A maior preocupação em relação à priorização das escolas especiais é que, com isso, as escolas comuns fechem as portas para este grupo. “A escola é para todos os alunos. Não é o aluno que tem que se adaptar à escola, é a escola que tem que se transformar para atender a todos os alunos. A prioridade de matrícula tem que ser nas escolas comuns, senão a escola pode dizer ‘vai para a escola especial, eu não tenho condições de lhe atender’, e os pais vão continuar batendo de porta em porta para que alguém possa receber os seus filhos. Isso exime a escola de se transformar, de qualificar seus professores e de flexibilizar seu currículo. Quando você flexibiliza as práticas pedagógicas, a forma de ensinar e de avaliar, não é só o aluno com deficiência que se beneficia, todos os outros alunos também. As crianças aprendem vivendo a diversidade”, explica Rosana Glat.

Pesquisas apontam caminhos

Com financiamento do programa Cientista do Nosso Estado da Faperj, Rosana Glat desenvolveu o projeto “Falando de si: estudos sobre autopercepção e histórias de vida de pessoas com deficiência intelectual”, iniciado há aproximadamente cinco anos. “Nessa primeira pesquisa, nós entrevistamos 30 jovens e adultos com deficiência intelectual de ambos os sexos do Rio de Janeiro e do Amazonas, pois trabalhamos em conjunto com a Universidade do Estado do Amazonas. Eles falaram sobre vários assuntos espontaneamente, como relacionamentos, vida familiar, trabalho, independência, dificuldades e também sobre a questão da escola”, explica.

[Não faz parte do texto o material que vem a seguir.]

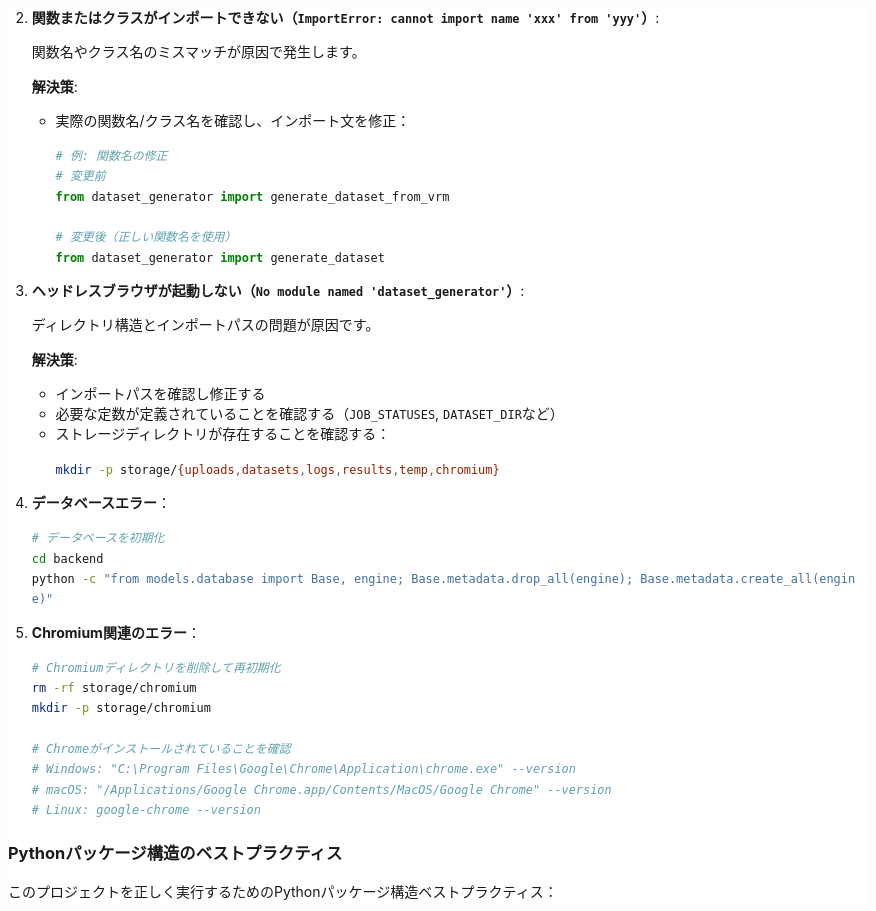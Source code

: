 2. **関数またはクラスがインポートできない（`ImportError: cannot import name 'xxx' from 'yyy'`）**:

   関数名やクラス名のミスマッチが原因で発生します。

   **解決策**:
   - 実際の関数名/クラス名を確認し、インポート文を修正：
     ```python
     # 例: 関数名の修正
     # 変更前
     from dataset_generator import generate_dataset_from_vrm
     
     # 変更後（正しい関数名を使用）
     from dataset_generator import generate_dataset
     ```

3. **ヘッドレスブラウザが起動しない（`No module named 'dataset_generator'`）**:

   ディレクトリ構造とインポートパスの問題が原因です。

   **解決策**:
   - インポートパスを確認し修正する
   - 必要な定数が定義されていることを確認する（`JOB_STATUSES`, `DATASET_DIR`など）
   - ストレージディレクトリが存在することを確認する：
     ```bash
     mkdir -p storage/{uploads,datasets,logs,results,temp,chromium}
     ```

4. **データベースエラー**：
   ```bash
   # データベースを初期化
   cd backend
   python -c "from models.database import Base, engine; Base.metadata.drop_all(engine); Base.metadata.create_all(engine)"
   ```

5. **Chromium関連のエラー**：
   ```bash
   # Chromiumディレクトリを削除して再初期化
   rm -rf storage/chromium
   mkdir -p storage/chromium
   
   # Chromeがインストールされていることを確認
   # Windows: "C:\Program Files\Google\Chrome\Application\chrome.exe" --version
   # macOS: "/Applications/Google Chrome.app/Contents/MacOS/Google Chrome" --version
   # Linux: google-chrome --version
   ```

### Pythonパッケージ構造のベストプラクティス

このプロジェクトを正しく実行するためのPythonパッケージ構造ベストプラクティス：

Foto de grupo com alunos com deficiência na entrada do prédio da Uerj no Campus Maracanã
Alunos do curso de extensão em Vivências Universitárias para jovens com deficiência intelectual e autismo realizado em 2019, sob coordenação da professora Annie Gomes Redig, do grupo de pesquisa.

O que mais chama a atenção no estudo, segundo a professora, é que a maioria relatou as dificuldades de aprendizagem no âmbito da escola comum, seja em relação aos professores, a falta de materiais adequados, de flexibilização curricular e muitas questões de relacionamento, o que revela o retrato atual da educação no país. “Quanto à escola especial, em primeiro lugar, precisa ser uma escola. O que a gente vê hoje em dia não são escolas, são como clínicas, sem currículo predeterminado, sem grande ênfase em processos de ensino e aprendizagem. Temos relatos de pessoas que ficaram anos na escola especial sem de fato serem escolarizadas e sem terem o mínimo de alfabetização, de conhecimentos de matemática e de outros assuntos que pudessem ajudar na integração com o mundo”, pontua.

Para a pesquisadora, os locais de atendimento a pessoas com necessidades especiais devem existir, mas como um complemento. “A princípio, eu não sou absolutamente contra escolas especiais. Elas podem funcionar como centro de apoio, de complementação, de formação de recursos humanos e de pesquisa”, destaca.

Em 2020, um novo estudo foi iniciado pelo grupo para esclarecer algumas questões sobre o processo de escolarização. Chamado “Vivências de inclusão escolar de alunos com deficiência intelectual na educação básica”, tem como foco alunos que estão atualmente no ensino comum ou que já tiveram essa experiência. No entanto, por conta da pandemia, não foi possível ir a campo, mas o trabalho não parou. Durante todo o ano, o grupo se debruçou sobre o banco de dados da pesquisa anterior, resgatando as informações referentes à escolarização. Com isso, pôde preparar entrevistas para a parte semiestruturada da pesquisa. O estudo continua ao longo deste ano.